Every line containing the string "replace" should be returned from the records.

■ **Records shown**:
________________________
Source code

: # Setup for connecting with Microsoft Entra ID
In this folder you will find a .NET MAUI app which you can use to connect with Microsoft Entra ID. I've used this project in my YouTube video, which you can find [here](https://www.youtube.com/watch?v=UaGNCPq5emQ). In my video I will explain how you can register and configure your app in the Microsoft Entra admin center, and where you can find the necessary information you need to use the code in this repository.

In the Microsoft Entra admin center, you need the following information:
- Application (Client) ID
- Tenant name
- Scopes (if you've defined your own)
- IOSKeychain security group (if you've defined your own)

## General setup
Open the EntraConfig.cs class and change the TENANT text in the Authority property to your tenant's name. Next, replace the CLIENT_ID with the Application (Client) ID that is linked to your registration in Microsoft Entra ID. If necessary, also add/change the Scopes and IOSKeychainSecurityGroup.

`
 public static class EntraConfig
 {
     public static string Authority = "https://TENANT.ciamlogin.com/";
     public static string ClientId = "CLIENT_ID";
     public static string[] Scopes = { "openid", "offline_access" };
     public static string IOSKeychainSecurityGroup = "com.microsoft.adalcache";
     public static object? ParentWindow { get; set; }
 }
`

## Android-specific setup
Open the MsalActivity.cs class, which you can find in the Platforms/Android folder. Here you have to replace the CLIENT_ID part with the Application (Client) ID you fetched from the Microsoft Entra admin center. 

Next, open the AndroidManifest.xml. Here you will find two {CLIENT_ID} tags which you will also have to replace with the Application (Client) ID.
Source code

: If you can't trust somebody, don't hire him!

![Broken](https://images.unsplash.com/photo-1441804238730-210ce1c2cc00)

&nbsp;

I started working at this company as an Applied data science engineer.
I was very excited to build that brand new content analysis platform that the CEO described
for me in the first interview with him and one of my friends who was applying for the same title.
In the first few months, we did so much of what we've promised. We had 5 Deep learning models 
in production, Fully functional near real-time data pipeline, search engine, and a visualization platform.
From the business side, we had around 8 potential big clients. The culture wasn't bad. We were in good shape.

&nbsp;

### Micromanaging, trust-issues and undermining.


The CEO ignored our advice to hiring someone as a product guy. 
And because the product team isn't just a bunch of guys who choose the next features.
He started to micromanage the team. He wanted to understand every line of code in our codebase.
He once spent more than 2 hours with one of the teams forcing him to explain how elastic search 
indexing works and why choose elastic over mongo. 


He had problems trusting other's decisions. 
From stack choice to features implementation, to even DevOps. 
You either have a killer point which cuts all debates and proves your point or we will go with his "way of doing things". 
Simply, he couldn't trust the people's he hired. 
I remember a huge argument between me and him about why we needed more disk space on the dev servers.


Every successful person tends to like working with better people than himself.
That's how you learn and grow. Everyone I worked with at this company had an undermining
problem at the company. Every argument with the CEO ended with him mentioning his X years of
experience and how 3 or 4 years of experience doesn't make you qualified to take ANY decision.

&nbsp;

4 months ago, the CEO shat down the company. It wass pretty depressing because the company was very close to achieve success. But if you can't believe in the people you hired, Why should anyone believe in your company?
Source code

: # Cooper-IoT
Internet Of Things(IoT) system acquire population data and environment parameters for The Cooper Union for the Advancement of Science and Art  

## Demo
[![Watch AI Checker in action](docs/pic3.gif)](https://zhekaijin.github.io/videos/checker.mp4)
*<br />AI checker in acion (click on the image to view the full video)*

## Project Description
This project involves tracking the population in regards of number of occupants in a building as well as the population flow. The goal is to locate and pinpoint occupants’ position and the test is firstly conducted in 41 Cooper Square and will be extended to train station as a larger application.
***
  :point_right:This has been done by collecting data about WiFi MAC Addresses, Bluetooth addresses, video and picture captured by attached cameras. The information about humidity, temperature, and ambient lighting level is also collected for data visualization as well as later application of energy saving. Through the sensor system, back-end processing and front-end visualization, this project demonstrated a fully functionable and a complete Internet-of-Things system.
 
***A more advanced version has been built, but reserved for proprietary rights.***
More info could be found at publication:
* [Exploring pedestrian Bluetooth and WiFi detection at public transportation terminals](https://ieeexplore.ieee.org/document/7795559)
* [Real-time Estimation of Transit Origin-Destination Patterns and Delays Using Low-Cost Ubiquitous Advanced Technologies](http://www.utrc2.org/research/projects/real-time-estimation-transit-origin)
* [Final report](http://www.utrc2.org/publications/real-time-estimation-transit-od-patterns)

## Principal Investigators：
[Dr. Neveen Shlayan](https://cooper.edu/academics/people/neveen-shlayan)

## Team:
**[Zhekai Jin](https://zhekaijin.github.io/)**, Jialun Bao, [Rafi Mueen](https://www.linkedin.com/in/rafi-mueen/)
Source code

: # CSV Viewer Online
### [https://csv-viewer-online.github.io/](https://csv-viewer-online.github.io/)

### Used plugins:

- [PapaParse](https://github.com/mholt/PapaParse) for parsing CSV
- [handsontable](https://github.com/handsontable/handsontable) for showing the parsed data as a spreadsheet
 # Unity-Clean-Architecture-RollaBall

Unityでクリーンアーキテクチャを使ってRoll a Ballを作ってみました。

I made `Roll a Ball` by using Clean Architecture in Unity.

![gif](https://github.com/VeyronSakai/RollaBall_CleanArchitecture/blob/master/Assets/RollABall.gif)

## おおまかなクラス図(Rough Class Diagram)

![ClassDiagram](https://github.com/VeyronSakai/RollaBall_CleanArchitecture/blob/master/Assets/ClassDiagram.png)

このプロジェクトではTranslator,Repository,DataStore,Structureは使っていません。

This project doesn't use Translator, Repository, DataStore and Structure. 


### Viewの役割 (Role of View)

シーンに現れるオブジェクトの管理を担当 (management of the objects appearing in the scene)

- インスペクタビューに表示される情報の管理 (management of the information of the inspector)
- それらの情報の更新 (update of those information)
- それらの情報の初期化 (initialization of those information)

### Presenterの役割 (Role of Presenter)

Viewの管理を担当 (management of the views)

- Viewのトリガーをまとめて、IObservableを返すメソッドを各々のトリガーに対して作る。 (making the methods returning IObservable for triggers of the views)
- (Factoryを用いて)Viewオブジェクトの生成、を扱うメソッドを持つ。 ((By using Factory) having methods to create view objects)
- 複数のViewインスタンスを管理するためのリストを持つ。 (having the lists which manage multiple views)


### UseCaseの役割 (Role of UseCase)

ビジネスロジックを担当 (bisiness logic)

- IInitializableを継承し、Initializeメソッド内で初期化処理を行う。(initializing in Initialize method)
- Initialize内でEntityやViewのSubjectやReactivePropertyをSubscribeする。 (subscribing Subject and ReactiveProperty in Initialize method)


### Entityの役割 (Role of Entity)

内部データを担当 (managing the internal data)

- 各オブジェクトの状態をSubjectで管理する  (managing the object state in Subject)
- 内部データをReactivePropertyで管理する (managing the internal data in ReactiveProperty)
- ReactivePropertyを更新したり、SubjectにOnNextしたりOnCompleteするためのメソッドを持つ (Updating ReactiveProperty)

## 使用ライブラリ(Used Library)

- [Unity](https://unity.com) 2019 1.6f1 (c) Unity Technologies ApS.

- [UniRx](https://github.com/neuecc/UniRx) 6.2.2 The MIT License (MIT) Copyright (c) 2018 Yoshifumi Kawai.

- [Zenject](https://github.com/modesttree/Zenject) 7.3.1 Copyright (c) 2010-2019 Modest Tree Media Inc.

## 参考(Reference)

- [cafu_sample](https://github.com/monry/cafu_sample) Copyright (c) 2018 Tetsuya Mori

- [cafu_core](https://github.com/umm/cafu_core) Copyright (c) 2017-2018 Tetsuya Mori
________________________
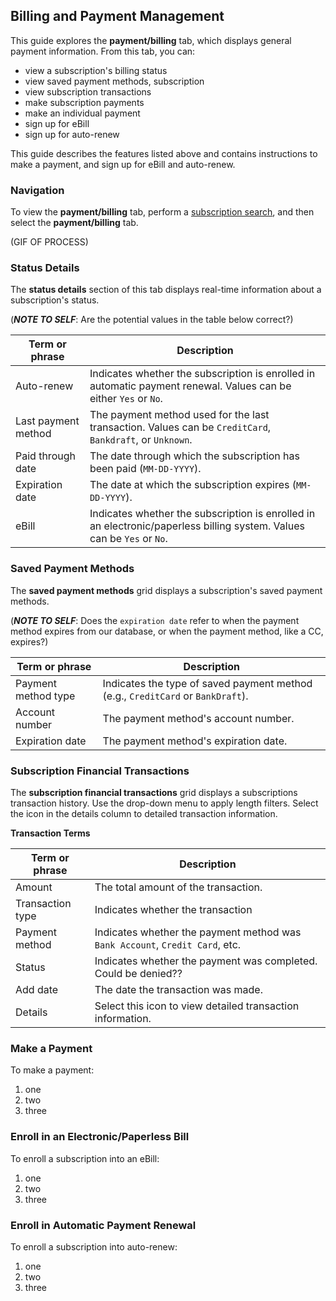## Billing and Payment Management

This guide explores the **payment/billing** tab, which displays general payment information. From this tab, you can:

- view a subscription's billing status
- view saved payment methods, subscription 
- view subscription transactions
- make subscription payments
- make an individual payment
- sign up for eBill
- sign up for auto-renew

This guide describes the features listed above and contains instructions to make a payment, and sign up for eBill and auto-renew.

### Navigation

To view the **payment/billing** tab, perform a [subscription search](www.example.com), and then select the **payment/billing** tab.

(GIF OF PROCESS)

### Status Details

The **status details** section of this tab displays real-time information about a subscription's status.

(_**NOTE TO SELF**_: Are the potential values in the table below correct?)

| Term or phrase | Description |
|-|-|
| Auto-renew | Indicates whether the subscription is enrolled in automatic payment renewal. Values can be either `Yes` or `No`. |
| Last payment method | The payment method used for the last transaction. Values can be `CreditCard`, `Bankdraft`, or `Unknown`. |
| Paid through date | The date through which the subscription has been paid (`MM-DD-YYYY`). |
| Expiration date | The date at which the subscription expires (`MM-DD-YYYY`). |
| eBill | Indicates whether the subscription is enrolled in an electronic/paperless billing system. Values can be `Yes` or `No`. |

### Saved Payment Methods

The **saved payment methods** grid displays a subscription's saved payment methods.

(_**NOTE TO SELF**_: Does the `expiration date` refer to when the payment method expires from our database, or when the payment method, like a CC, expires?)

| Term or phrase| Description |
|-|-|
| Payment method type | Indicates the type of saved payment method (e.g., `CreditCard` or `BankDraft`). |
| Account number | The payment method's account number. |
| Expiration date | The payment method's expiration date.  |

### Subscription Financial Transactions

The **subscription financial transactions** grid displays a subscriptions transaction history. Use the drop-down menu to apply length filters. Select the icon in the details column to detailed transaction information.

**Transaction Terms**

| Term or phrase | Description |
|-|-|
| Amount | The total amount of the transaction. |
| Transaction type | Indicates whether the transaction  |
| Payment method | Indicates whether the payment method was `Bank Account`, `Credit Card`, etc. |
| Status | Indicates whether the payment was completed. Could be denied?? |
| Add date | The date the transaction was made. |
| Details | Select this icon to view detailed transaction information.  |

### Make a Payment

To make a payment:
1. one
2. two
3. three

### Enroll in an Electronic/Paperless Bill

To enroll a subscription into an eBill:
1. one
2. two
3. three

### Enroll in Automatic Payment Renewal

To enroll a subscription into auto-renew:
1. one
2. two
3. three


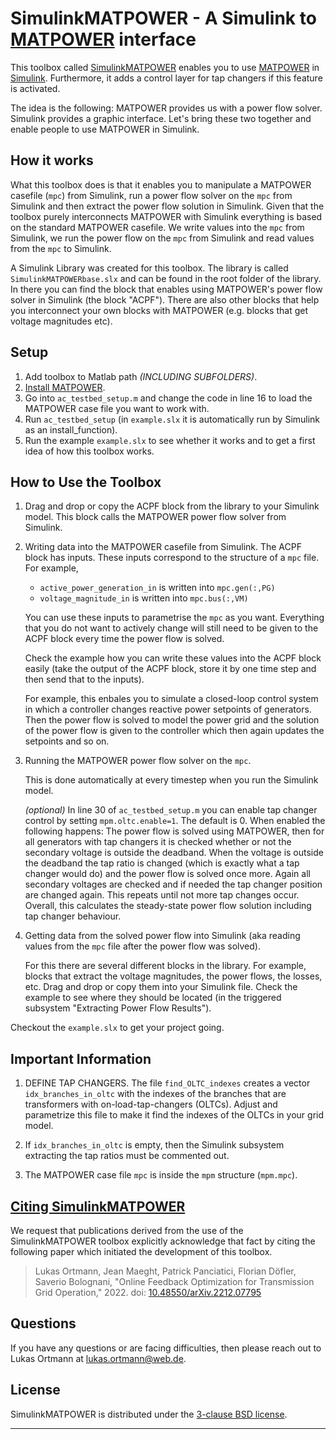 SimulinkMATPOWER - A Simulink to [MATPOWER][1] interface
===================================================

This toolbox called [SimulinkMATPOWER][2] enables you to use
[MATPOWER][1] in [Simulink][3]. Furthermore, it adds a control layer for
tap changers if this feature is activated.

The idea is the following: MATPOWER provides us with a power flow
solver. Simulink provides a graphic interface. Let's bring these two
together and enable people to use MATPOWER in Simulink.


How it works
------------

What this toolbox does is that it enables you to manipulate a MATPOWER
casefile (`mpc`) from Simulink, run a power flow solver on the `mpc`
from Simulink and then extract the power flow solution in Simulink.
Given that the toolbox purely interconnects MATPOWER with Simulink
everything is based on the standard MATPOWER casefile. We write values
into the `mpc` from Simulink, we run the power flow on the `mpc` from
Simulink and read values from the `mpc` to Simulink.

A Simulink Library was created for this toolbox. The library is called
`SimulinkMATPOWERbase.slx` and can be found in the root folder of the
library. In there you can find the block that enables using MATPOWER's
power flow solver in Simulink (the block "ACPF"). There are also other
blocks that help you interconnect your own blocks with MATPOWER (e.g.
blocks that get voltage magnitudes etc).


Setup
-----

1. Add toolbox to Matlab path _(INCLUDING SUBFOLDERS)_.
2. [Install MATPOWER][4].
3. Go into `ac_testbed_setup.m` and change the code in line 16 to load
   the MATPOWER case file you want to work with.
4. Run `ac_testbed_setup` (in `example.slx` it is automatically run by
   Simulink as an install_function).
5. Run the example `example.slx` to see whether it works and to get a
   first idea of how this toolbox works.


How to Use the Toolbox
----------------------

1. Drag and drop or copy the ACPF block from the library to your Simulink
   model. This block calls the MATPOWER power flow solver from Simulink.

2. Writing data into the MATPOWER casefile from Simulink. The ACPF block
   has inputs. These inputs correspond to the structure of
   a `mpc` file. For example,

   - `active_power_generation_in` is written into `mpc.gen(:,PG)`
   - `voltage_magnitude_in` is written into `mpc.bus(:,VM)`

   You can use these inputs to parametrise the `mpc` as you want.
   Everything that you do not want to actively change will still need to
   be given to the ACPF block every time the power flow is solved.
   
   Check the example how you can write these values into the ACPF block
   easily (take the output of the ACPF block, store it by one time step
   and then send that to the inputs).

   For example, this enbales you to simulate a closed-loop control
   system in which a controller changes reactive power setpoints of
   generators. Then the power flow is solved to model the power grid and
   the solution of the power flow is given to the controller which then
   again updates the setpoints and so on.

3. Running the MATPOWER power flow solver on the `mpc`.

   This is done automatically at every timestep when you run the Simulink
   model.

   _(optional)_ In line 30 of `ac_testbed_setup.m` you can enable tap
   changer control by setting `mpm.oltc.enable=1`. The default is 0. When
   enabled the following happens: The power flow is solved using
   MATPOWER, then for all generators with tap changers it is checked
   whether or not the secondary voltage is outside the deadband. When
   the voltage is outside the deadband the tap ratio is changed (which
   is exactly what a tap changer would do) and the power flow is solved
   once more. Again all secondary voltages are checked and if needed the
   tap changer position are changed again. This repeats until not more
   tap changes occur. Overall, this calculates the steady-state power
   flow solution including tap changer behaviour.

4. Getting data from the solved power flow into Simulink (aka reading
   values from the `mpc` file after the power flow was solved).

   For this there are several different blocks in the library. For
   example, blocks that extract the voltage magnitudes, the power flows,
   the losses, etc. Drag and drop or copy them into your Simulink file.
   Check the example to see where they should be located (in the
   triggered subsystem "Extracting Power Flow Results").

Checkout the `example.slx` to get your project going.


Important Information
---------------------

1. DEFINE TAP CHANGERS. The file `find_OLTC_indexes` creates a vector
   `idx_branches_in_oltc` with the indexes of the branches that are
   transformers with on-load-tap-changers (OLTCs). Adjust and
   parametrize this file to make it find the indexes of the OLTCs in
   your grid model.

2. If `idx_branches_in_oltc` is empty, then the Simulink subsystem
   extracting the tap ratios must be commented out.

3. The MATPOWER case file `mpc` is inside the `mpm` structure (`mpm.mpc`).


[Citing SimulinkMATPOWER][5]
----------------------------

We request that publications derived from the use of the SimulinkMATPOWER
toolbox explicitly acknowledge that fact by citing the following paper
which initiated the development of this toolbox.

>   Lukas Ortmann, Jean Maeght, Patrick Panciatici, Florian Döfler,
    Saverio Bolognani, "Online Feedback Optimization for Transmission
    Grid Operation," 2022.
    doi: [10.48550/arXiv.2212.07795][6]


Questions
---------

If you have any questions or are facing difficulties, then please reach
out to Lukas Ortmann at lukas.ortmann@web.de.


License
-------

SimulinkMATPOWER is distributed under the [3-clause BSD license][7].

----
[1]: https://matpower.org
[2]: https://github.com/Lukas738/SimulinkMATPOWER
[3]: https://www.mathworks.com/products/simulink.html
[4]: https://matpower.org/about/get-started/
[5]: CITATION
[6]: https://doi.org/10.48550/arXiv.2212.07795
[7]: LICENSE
________________________
■ **Task answer**:
Open the EntraConfig.cs class and change the TENANT text in the Authority property to your tenant's name. Next, replace the CLIENT_ID with the Application (Client) ID that is linked to your registration in Microsoft Entra ID. If necessary, also add/change the Scopes and IOSKeychainSecurityGroup.
Open the MsalActivity.cs class, which you can find in the Platforms/Android folder. Here you have to replace the CLIENT_ID part with the Application (Client) ID you fetched from the Microsoft Entra admin center. 
Next, open the AndroidManifest.xml. Here you will find two {CLIENT_ID} tags which you will also have to replace with the Application (Client) ID.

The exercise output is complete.